Data to use ->
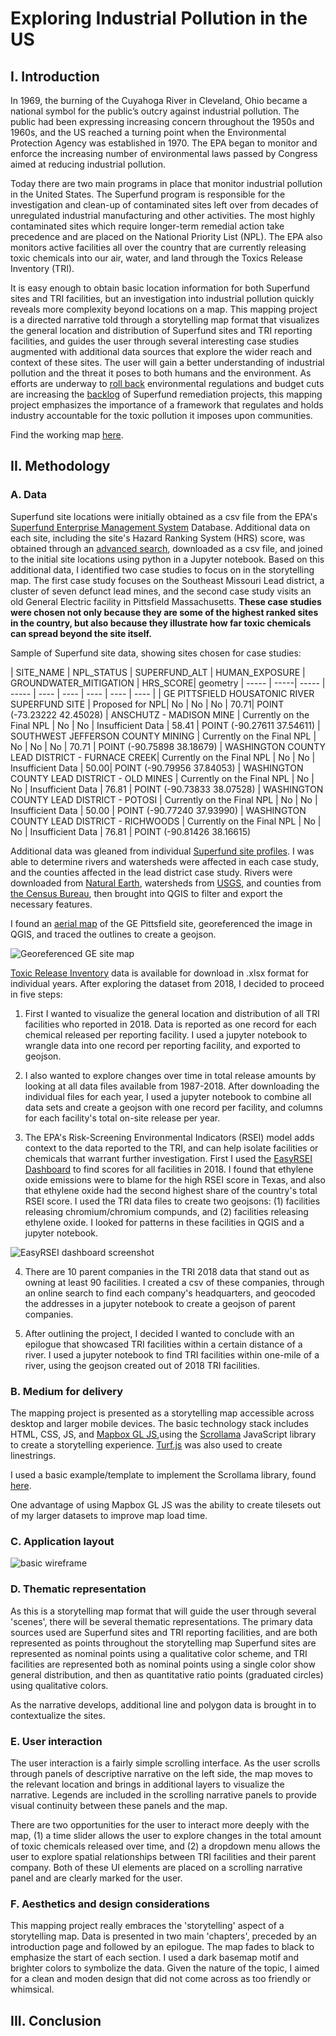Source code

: # Exploring Industrial Pollution in the US

## I. Introduction

In 1969, the burning of the Cuyahoga River in Cleveland, Ohio became a national symbol for the public’s outcry against industrial pollution. The public had been expressing increasing concern throughout the 1950s and 1960s, and the US reached a turning point when the Environmental Protection Agency was established in 1970. The EPA began to monitor and enforce the increasing number of environmental laws passed by Congress aimed at reducing industrial pollution.

Today there are two main programs in place that monitor industrial pollution in the United States. The Superfund program is responsible for the investigation and clean-up of contaminated sites left over from decades of unregulated industrial manufacturing and other activities. The most highly contaminated sites which require longer-term remedial action take precedence and are placed on the National Priority List (NPL). The EPA also monitors active facilities all over the country that are currently releasing toxic chemicals into our air, water, and land through the Toxics Release Inventory (TRI).

It is easy enough to obtain basic location information for both Superfund sites and TRI facilities, but an investigation into industrial pollution quickly reveals more complexity beyond locations on a map. This mapping project is a directed narrative told through a storytelling map format that visualizes the general location and distribution of Superfund sites and TRI reporting facilities, and guides the user through several interesting case studies augmented with additional data sources that explore the wider reach and context of these sites. The user will gain a better understanding of industrial pollution and the threat it poses to both humans and the environment. As efforts are underway to [roll back](https://www.vox.com/energy-and-environment/2018/1/26/16936104/epa-trump-toxic-air-pollution) environmental regulations and budget cuts are increasing the [backlog]( https://www.latimes.com/world-nation/story/2020-01-04/backlog-of-toxic-superfund-clean-ups-grows-under-trump) of Superfund remediation projects, this mapping project emphasizes the importance of a framework that regulates and holds industry accountable for the toxic pollution it imposes upon communities.

Find the working map [here](https://eileengrady.github.io/us-industrial-pollution/).

## II. Methodology

### A. Data

Superfund site locations were initially obtained as a csv file from the EPA's [Superfund Enterprise Management System](https://www.epa.gov/enviro/sems-search) Database. Additional data on each site, including the site's Hazard Ranking System (HRS) score, was obtained through an [advanced search](https://cumulis.epa.gov/supercpad/cursites/srchsites.cfm), downloaded as a csv file, and joined to the initial site locations using python in a Jupyter notebook. Based on this additional data, I identified two case studies to focus on in the storytelling map. The first case study focuses on the Southeast Missouri Lead district, a cluster of seven defunct lead mines, and the second case study visits an old General Electric facility in Pittsfield Massachusetts. __These case studies were chosen not only because they are some of the highest ranked sites in the country, but also because they illustrate how far toxic chemicals can spread beyond the site itself.__

Sample of Superfund site data, showing sites chosen for case studies:

| SITE_NAME | NPL_STATUS | SUPERFUND_ALT | HUMAN_EXPOSURE | GROUNDWATER_MITIGATION | HRS_SCORE| geometry
| ----- | -----| ----- | ----- | ---- | ---- | ---- | ---- | ---- |
| GE PITTSFIELD HOUSATONIC RIVER SUPERFUND SITE	| Proposed for NPL| No | No | No | 70.71| POINT (-73.23222 42.45028) 
| ANSCHUTZ - MADISON MINE | Currently on the Final NPL | No | No | Insufficient Data | 58.41 | POINT (-90.27611 37.54611)
| SOUTHWEST JEFFERSON COUNTY MINING	| Currently on the Final NPL | No | No | No | 70.71 | POINT (-90.75898 38.18679)
| WASHINGTON COUNTY LEAD DISTRICT - FURNACE CREEK| Currently on the Final NPL | No | No | Insufficient Data | 50.00| POINT (-90.79956 37.84053)
| WASHINGTON COUNTY LEAD DISTRICT - OLD MINES | Currently on the Final NPL | No	| No | Insufficient Data | 76.81 | POINT (-90.73833 38.07528)
| WASHINGTON COUNTY LEAD DISTRICT - POTOSI | Currently on the Final NPL | No | No | Insufficient Data | 50.00	| POINT (-90.77240 37.93990)
| WASHINGTON COUNTY LEAD DISTRICT - RICHWOODS | Currently on the Final NPL | No | No | Insufficient Data | 76.81 | POINT (-90.81426 38.16615)

Additional data was gleaned from individual [Superfund site profiles](https://www.epa.gov/superfund). I was able to determine rivers and watersheds were affected in each case study, and the counties affected in the lead district case study. Rivers were downloaded from [Natural Earth](https://www.naturalearthdata.com/downloads/10m-physical-vectors/), watersheds from [USGS](https://www.usgs.gov/core-science-systems/ngp/national-hydrography/access-national-hydrography-products), and counties from [the Census Bureau](https://www.census.gov/cgi-bin/geo/shapefiles/index.php?year=2019&layergroup=Counties+%28and+equivalent%29), then brought into QGIS to filter and export the necessary features.

I found an [aerial map](https://www.epa.gov/ge-housatonic) of the GE Pittsfield site, georeferenced the image in QGIS, and traced the outlines to create a geojson.

![Georeferenced GE site map](images/georeferenced-map.png)

[Toxic Release Inventory](https://www.epa.gov/toxics-release-inventory-tri-program/tri-basic-data-files-calendar-years-1987-2018) data is available for download in .xlsx format for individual years. After exploring the dataset from 2018, I decided to proceed in five steps:

1. First I wanted to visualize the general location and distribution of all TRI facilities who reported in 2018. Data is reported as one record for each chemical released per reporting facility. I used a jupyter notebook to wrangle data into one record per reporting facility, and exported to geojson.

2. I also wanted to explore changes over time in total release amounts by looking at all data files available from 1987-2018. After downloading the individual files for each year, I used a jupyter notebook to combine all data sets and create a geojson with one record per facility, and columns for each facility's total on-site release per year.

3. The EPA's Risk-Screening Environmental Indicators (RSEI) model adds context to the data reported to the TRI, and can help isolate facilities or chemicals that warrant further investigation. First I used the [EasyRSEI Dashboard](https://edap.epa.gov/public/extensions/EasyRSEI/EasyRSEI.html) to find scores for all facilities in 2018. I found that ethylene oxide emissions were to blame for the high RSEI score in Texas, and also that ethylene oxide had the second highest share of the country's total RSEI score. I used the TRI data files to create two geojsons: (1) facilities releasing chromium/chromium compunds, and (2) facilities releasing ethylene oxide. I looked for patterns in these facilities in QGIS and a jupyter notebook.

![EasyRSEI dashboard screenshot](images/easy-rsei-dashboard.png)

4. There are 10 parent companies in the TRI 2018 data that stand out as owning at least 90 facilities. I created  a csv of these companies, through an online search to find each company's headquarters, and geocoded the addresses in a jupyter notebook to create a geojson of parent companies.

5. After outlining the project, I decided I wanted to conclude with an epilogue that showcased TRI facilities within a certain distance of a river. I used a jupyter notebook to find TRI facilities within one-mile of a river, using the geojson created out of 2018 TRI facilities.

### B. Medium for delivery

The mapping project is presented as a storytelling map accessible across desktop and larger mobile devices. The basic technology stack includes HTML, CSS, JS, and [Mapbox GL JS](https://docs.mapbox.com/mapbox-gl-js/api/),using the [Scrollama](https://github.com/russellgoldenberg/scrollama) JavaScript library to create a storytelling experience. [Turf.js](https://turfjs.org/) was also used to create linestrings.

I used a basic example/template to implement the Scrollama library, found [here](https://scrollytelling-edu.herokuapp.com/).

One advantage of using Mapbox GL JS was the ability to create tilesets out of my larger datasets to improve map load time.

### C. Application layout

![basic wireframe](images/wireframe-1.jpg)

### D. Thematic representation

As this is a storytelling map format that will guide the user through several 'scenes', there will be several thematic representations. The primary data sources used are Superfund sites and TRI reporting facilities, and are both represented as points throughout the storytelling map Superfund sites are represented as nominal points
using a qualitative color scheme, and TRI facilities are represented both as nominal points using a single color show general distribution, and then as quantitative ratio points (graduated circles) using qualitative colors.

As the narrative develops, additional line and polygon data is brought in to contextualize the sites.

### E. User interaction

The user interaction is a fairly simple scrolling interface. As the user scrolls through panels of descriptive narrative on the left side, the map moves to the relevant location and brings in additional layers to visualize the narrative. Legends are included in the scrolling narrative panels to provide visual continuity between these panels and the map. 

There are two opportunities for the user to interact more deeply with the map, (1) a time slider allows the user to explore changes in the total amount of toxic chemicals released over time, and (2) a dropdown menu allows the user to explore spatial relationships between TRI facilities and their parent company. Both of these UI elements are placed on a scrolling narrative panel and are clearly marked for the user.

### F. Aesthetics and design considerations

This mapping project really embraces the 'storytelling' aspect of a storytelling map. Data is presented in two main 'chapters', preceded by an introduction page and followed by an epilogue. The map fades to black to emphasize the start of each section. I used a dark basemap motif and brighter colors to symbolize the data. Given the nature of the topic, I aimed for a clean and moden design that did not come across as too friendly or whimsical.

## III. Conclusion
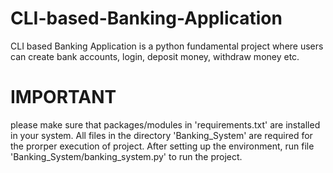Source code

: # CLI-based-Banking-Application
CLI based Banking Application is a python fundamental project where users can create bank accounts, login, deposit money, withdraw money etc.

# IMPORTANT
please make sure that packages/modules in 'requirements.txt' are installed in your system. All files in the directory 'Banking_System' are required for the prorper execution of project. After setting up the environment, run file 'Banking_System/banking_system.py' to run the project.
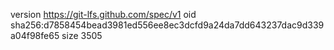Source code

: version https://git-lfs.github.com/spec/v1
oid sha256:d7858454bead3981ed556ee8ec3dcfd9a24da7dd643237dac9d339a04f98fe65
size 3505
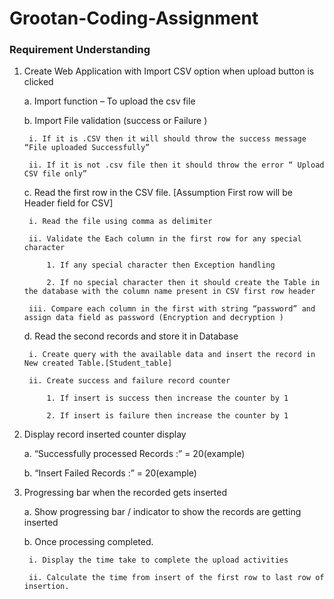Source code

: # Grootan-Coding-Assignment

### Requirement Understanding

1. Create Web Application with Import CSV option when upload button is clicked
    
    a. Import function – To upload the csv file
    
    b. Import File validation (success or Failure )
        
        i. If it is .CSV then it will should throw the success message “File uploaded Successfully”
        
        ii. If it is not .csv file then it should throw the error “ Upload CSV file only”

    c. Read the first row in the CSV file. [Assumption First row will be Header field for CSV]

        i. Read the file using comma as delimiter

        ii. Validate the Each column in the first row for any special character

            1. If any special character then Exception handling

            2. If no special character then it should create the Table in the database with the column name present in CSV first row header

        iii. Compare each column in the first with string “password” and assign data field as password (Encryption and decryption )

    d. Read the second records and store it in Database
        
        i. Create query with the available data and insert the record in New created Table.[Student_table]
        
        ii. Create success and failure record counter

            1. If insert is success then increase the counter by 1

            2. If insert is failure then increase the counter by 1

2. Display record inserted counter display
    
    a. “Successfully processed Records :” = 20(example)
    
    b. “Insert Failed Records :” = 20(example)

3. Progressing bar when the recorded gets inserted

    a. Show progressing bar / indicator to show the records are getting inserted

    b. Once processing completed.
  
        i. Display the time take to complete the upload activities

        ii. Calculate the time from insert of the first row to last row of insertion.

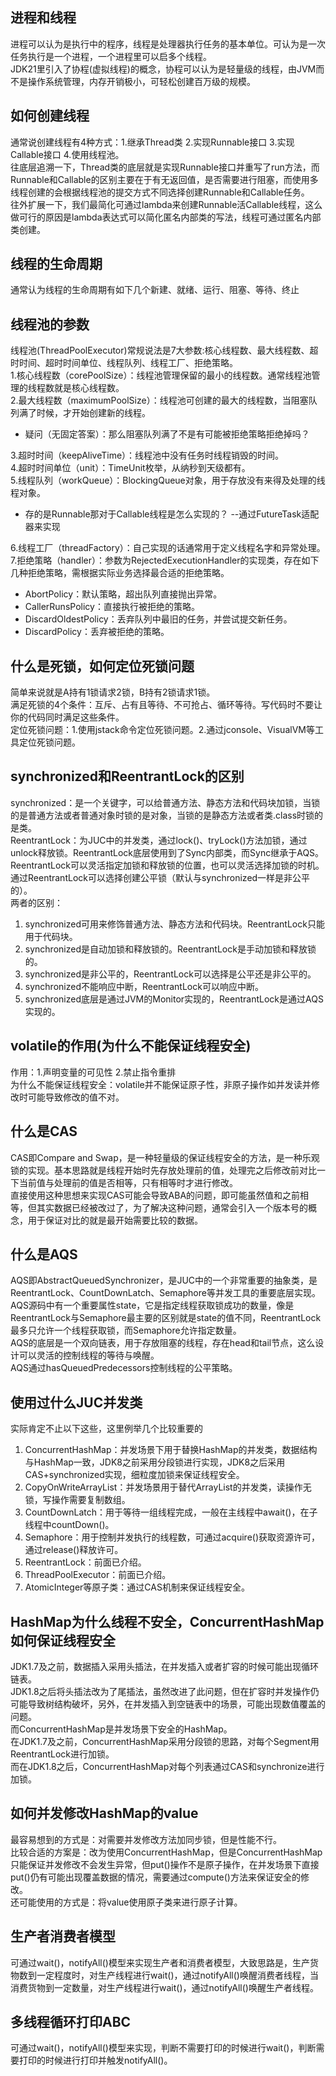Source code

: ## 进程和线程
进程可以认为是执行中的程序，线程是处理器执行任务的基本单位。可认为是一次任务执行是一个进程，一个进程里可以启多个线程。<br>
JDK21里引入了协程(虚拟线程)的概念，协程可以认为是轻量级的线程，由JVM而不是操作系统管理，内存开销极小，可轻松创建百万级的规模。

## 如何创建线程
通常说创建线程有4种方式：1.继承Thread类 2.实现Runnable接口 3.实现Callable接口 4.使用线程池。<br>
往底层追溯一下，Thread类的底层就是实现Runnable接口并重写了run方法，而Runnable和Callable的区别主要在于有无返回值，是否需要进行阻塞，而使用多线程创建的会根据线程池的提交方式不同选择创建Runnable和Callable任务。<br>
往外扩展一下，我们最简化可通过lambda来创建Runnable活Callable线程，这么做可行的原因是lambda表达式可以简化匿名内部类的写法，线程可通过匿名内部类创建。

## 线程的生命周期
通常认为线程的生命周期有如下几个新建、就绪、运行、阻塞、等待、终止

## 线程池的参数
线程池(ThreadPoolExecutor)常规说法是7大参数:核心线程数、最大线程数、超时时间、超时时间单位、线程队列、线程工厂、拒绝策略。<br>
1.核心线程数（corePoolSize）：线程池管理保留的最小的线程数。通常线程池管理的线程数就是核心线程数。<br>
2.最大线程数（maximumPoolSize）：线程池可创建的最大的线程数，当阻塞队列满了时候，才开始创建新的线程。<br>
- 疑问（无固定答案）：那么阻塞队列满了不是有可能被拒绝策略拒绝掉吗？<br>

3.超时时间（keepAliveTime）：线程池中没有任务时线程销毁的时间。<br>
4.超时时间单位（unit）：TimeUnit枚举，从纳秒到天级都有。<br>
5.线程队列（workQueue）：BlockingQueue<Runnable>对象，用于存放没有来得及处理的线程对象。<br>
- 存的是Runnable那对于Callable线程是怎么实现的？  --通过FutureTask适配器来实现  

6.线程工厂（threadFactory）：自己实现的话通常用于定义线程名字和异常处理。<br>
7.拒绝策略（handler）：参数为RejectedExecutionHandler的实现类，存在如下几种拒绝策略，需根据实际业务选择最合适的拒绝策略。
- AbortPolicy：默认策略，超出队列直接抛出异常。
- CallerRunsPolicy：直接执行被拒绝的策略。
- DiscardOldestPolicy：丢弃队列中最旧的任务，并尝试提交新任务。
- DiscardPolicy：丢弃被拒绝的策略。

## 什么是死锁，如何定位死锁问题
简单来说就是A持有1锁请求2锁，B持有2锁请求1锁。<br>
满足死锁的4个条件：互斥、占有且等待、不可抢占、循环等待。写代码时不要让你的代码同时满足这些条件。<br>
定位死锁问题：1.使用jstack命令定位死锁问题。2.通过jconsole、VisualVM等工具定位死锁问题。

## synchronized和ReentrantLock的区别
synchronized：是一个关键字，可以给普通方法、静态方法和代码块加锁，当锁的是普通方法或者普通对象时锁的是对象，当锁的是静态方法或者类.class时锁的是类。<br>
ReentrantLock：为JUC中的并发类，通过lock()、tryLock()方法加锁，通过unlock释放锁。ReentrantLock底层使用到了Sync内部类，而Sync继承于AQS。
ReentrantLock可以灵活指定加锁和释放锁的位置，也可以灵活选择加锁的时机。通过ReentrantLock可以选择创建公平锁（默认与synchronized一样是非公平的）。<br>
两者的区别：
1. synchronized可用来修饰普通方法、静态方法和代码块。ReentrantLock只能用于代码块。
2. synchronized是自动加锁和释放锁的。ReentrantLock是手动加锁和释放锁的。
3. synchronized是非公平的，ReentrantLock可以选择是公平还是非公平的。
4. synchronized不能响应中断，ReentrantLock可以响应中断。
5. synchronized底层是通过JVM的Monitor实现的，ReentrantLock是通过AQS实现的。
## volatile的作用(为什么不能保证线程安全)
作用：1.声明变量的可见性 2.禁止指令重排<br>
为什么不能保证线程安全：volatile并不能保证原子性，非原子操作如并发读并修改时可能导致修改的值不对。
## 什么是CAS
CAS即Compare and Swap，是一种轻量级的保证线程安全的方法，是一种乐观锁的实现。基本思路就是线程开始时先存放处理前的值，处理完之后修改前对比一下当前值与处理前的值是否相等，只有相等时才进行修改。<br>
直接使用这种思想来实现CAS可能会导致ABA的问题，即可能虽然值和之前相等，但其实数据已经被改过了，为了解决这种问题，通常会引入一个版本号的概念，用于保证对比的就是最开始需要比较的数据。
## 什么是AQS
AQS即AbstractQueuedSynchronizer，是JUC中的一个非常重要的抽象类，是ReentrantLock、CountDownLatch、Semaphore等并发工具的重要底层实现。<br>
AQS源码中有一个重要属性state，它是指定线程获取锁成功的数量，像是ReentrantLock与Semaphore最主要的区别就是state的值不同，ReentrantLock最多只允许一个线程获取锁，而Semaphore允许指定数量。<br>
AQS的底层是一个双向链表，用于存放阻塞的线程，存在head和tail节点，这么设计可以灵活的控制线程的等待与唤醒。<br>
AQS通过hasQueuedPredecessors控制线程的公平策略。

## 使用过什么JUC并发类
实际肯定不止以下这些，这里例举几个比较重要的<br>
1. ConcurrentHashMap：并发场景下用于替换HashMap的并发类，数据结构与HashMap一致，JDK8之前采用分段锁进行实现，JDK8之后采用CAS+synchronized实现，细粒度加锁来保证线程安全。
2. CopyOnWriteArrayList：并发场景用于替代ArrayList的并发类，读操作无锁，写操作需要复制数组。
3. CountDownLatch：用于等待一组线程完成，一般在主线程中await()，在子线程中countDown()。
4. Semaphore：用于控制并发执行的线程数，可通过acquire()获取资源许可，通过release()释放许可。
5. ReentrantLock：前面已介绍。
6. ThreadPoolExecutor：前面已介绍。
7. AtomicInteger等原子类：通过CAS机制来保证线程安全。

## HashMap为什么线程不安全，ConcurrentHashMap如何保证线程安全
JDK1.7及之前，数据插入采用头插法，在并发插入或者扩容的时候可能出现循环链表。<br>
JDK1.8之后将头插法改为了尾插法，虽然改进了此问题，但在扩容时并发操作仍可能导致树结构破坏，另外，在并发插入到空链表中的场景，可能出现数值覆盖的问题。<br>
而ConcurrentHashMap是并发场景下安全的HashMap。<br>
在JDK1.7及之前，ConcurrentHashMap采用分段锁的思路，对每个Segment用ReentrantLock进行加锁。<br>
而在JDK1.8之后，ConcurrentHashMap对每个列表通过CAS和synchronize进行加锁。

## 如何并发修改HashMap的value
最容易想到的方式是：对需要并发修改方法加同步锁，但是性能不行。<br>
比较合适的方案是：改为使用ConcurrentHashMap，但是ConcurrentHashMap只能保证并发修改不会发生异常，但put()操作不是原子操作，在并发场景下直接put()仍有可能出现覆盖数据的情况，需要通过compute()方法来保证安全的修改。<br>
还可能使用的方式是：将value使用原子类来进行原子计算。

## 生产者消费者模型
可通过wait()，notifyAll()模型来实现生产者和消费者模型，大致思路是，生产货物数到一定程度时，对生产线程进行wait()，通过notifyAll()唤醒消费者线程，当消费货物到一定数量，对生产线程进行wait()，通过notifyAll()唤醒生产者线程。

## 多线程循环打印ABC
可通过wait()，notifyAll()模型来实现，判断不需要打印的时候进行wait()，判断需要打印的时候进行打印并触发notifyAll()。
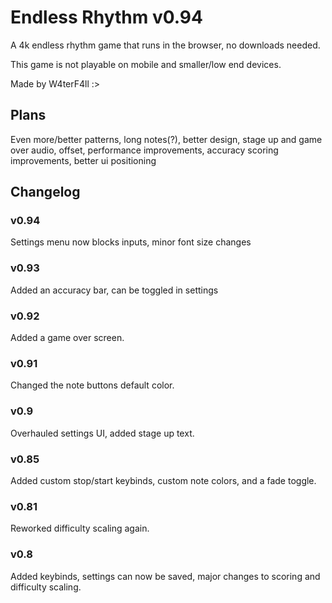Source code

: # Endless Rhythm v0.94

A 4k endless rhythm game that runs in the browser, no downloads needed.

This game is not playable on mobile and smaller/low end devices.

Made by W4terF4ll :>

## Plans

Even more/better patterns, long notes(?), better design, stage up and game over audio, offset, performance improvements, accuracy scoring improvements, better ui positioning

## Changelog

### v0.94
Settings menu now blocks inputs, minor font size changes
### v0.93
Added an accuracy bar, can be toggled in settings
### v0.92
Added a game over screen.
### v0.91
Changed the note buttons default color.
### v0.9
Overhauled settings UI, added stage up text.
### v0.85
Added custom stop/start keybinds, custom note colors, and a fade toggle.
### v0.81
Reworked difficulty scaling again.
### v0.8 
Added keybinds, settings can now be saved, major changes to scoring and difficulty scaling.
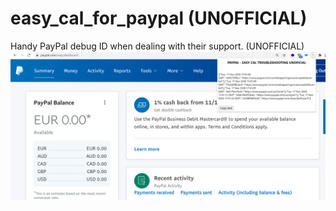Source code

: # easy_cal_for_paypal (UNOFFICIAL)
Handy PayPal debug ID when dealing with their support. (UNOFFICIAL)
![alt text](https://raw.githubusercontent.com/PabloBorda/easy_cal_for_paypal/main/pypl.PNG)
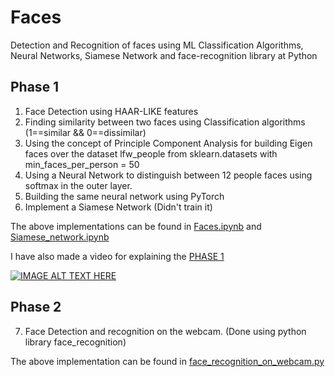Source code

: # Faces
Detection and Recognition of faces using ML Classification Algorithms, Neural Networks, Siamese Network and face-recognition library at Python

## Phase 1
1) Face Detection using HAAR-LIKE  features
2) Finding similarity between two faces using Classification algorithms (1==similar && 0==dissimilar)
3) Using the concept of Principle Component Analysis for building Eigen faces over the dataset lfw_people from sklearn.datasets with min_faces_per_person = 50
4) Using a Neural Network to distinguish between 12 people faces using softmax in the outer layer.
5) Building the same neural network using PyTorch
6) Implement a Siamese Network (Didn't train it)

The above implementations can be found in [Faces.ipynb](Faces.ipynb) and [Siamese_network.ipynb](Siamese_Network.ipynb)

I have also made a video for explaining the [PHASE 1](https://youtu.be/3Kqd5SJbG7s)

[![IMAGE ALT TEXT HERE](https://img.youtube.com/vi/3Kqd5SJbG7s/0.jpg)](https://www.youtube.com/watch?v=3Kqd5SJbG7s)

## Phase 2
7) Face Detection and recognition on the webcam. (Done using python library face_recognition)

The above implementation can be found in [face_recognition_on_webcam.py](face_recognition_on_webcam.py)
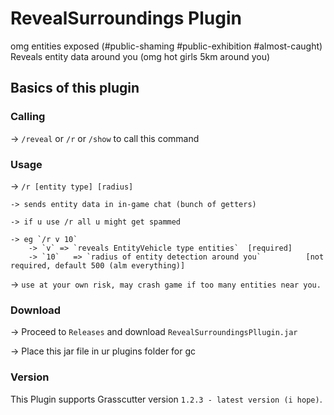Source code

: # RevealSurroundings Plugin

omg entities exposed (#public-shaming #public-exhibition #almost-caught)<br>
Reveals entity data around you (omg hot girls 5km around you)

## Basics of this plugin

### Calling

 -> `/reveal` or `/r` or `/show` to call this command

### Usage

 -> `/r [entity type] [radius]` 

	-> sends entity data in in-game chat (bunch of getters)
	
	-> if u use /r all u might get spammed

	-> eg `/r v 10`
		-> `v` => `reveals EntityVehicle type entities`  [required]
		-> `10`   => `radius of entity detection around you`	      [not required, default 500 (alm everything)]

 -> `use at your own risk, may crash game if too many entities near you.`

### Download

 -> Proceed to `Releases` and download `RevealSurroundingsPllugin.jar`
 
 -> Place this jar file in ur plugins folder for gc



### Version
This Plugin supports Grasscutter version `1.2.3 - latest version (i hope)`.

Work order -> In the material above, find every line that has the string "EasyRSEI" and pull those lines out.

Result for this task ->
3. The EPA's Risk-Screening Environmental Indicators (RSEI) model adds context to the data reported to the TRI, and can help isolate facilities or chemicals that warrant further investigation. First I used the [EasyRSEI Dashboard](https://edap.epa.gov/public/extensions/EasyRSEI/EasyRSEI.html) to find scores for all facilities in 2018. I found that ethylene oxide emissions were to blame for the high RSEI score in Texas, and also that ethylene oxide had the second highest share of the country's total RSEI score. I used the TRI data files to create two geojsons: (1) facilities releasing chromium/chromium compunds, and (2) facilities releasing ethylene oxide. I looked for patterns in these facilities in QGIS and a jupyter notebook.
![EasyRSEI dashboard screenshot](images/easy-rsei-dashboard.png)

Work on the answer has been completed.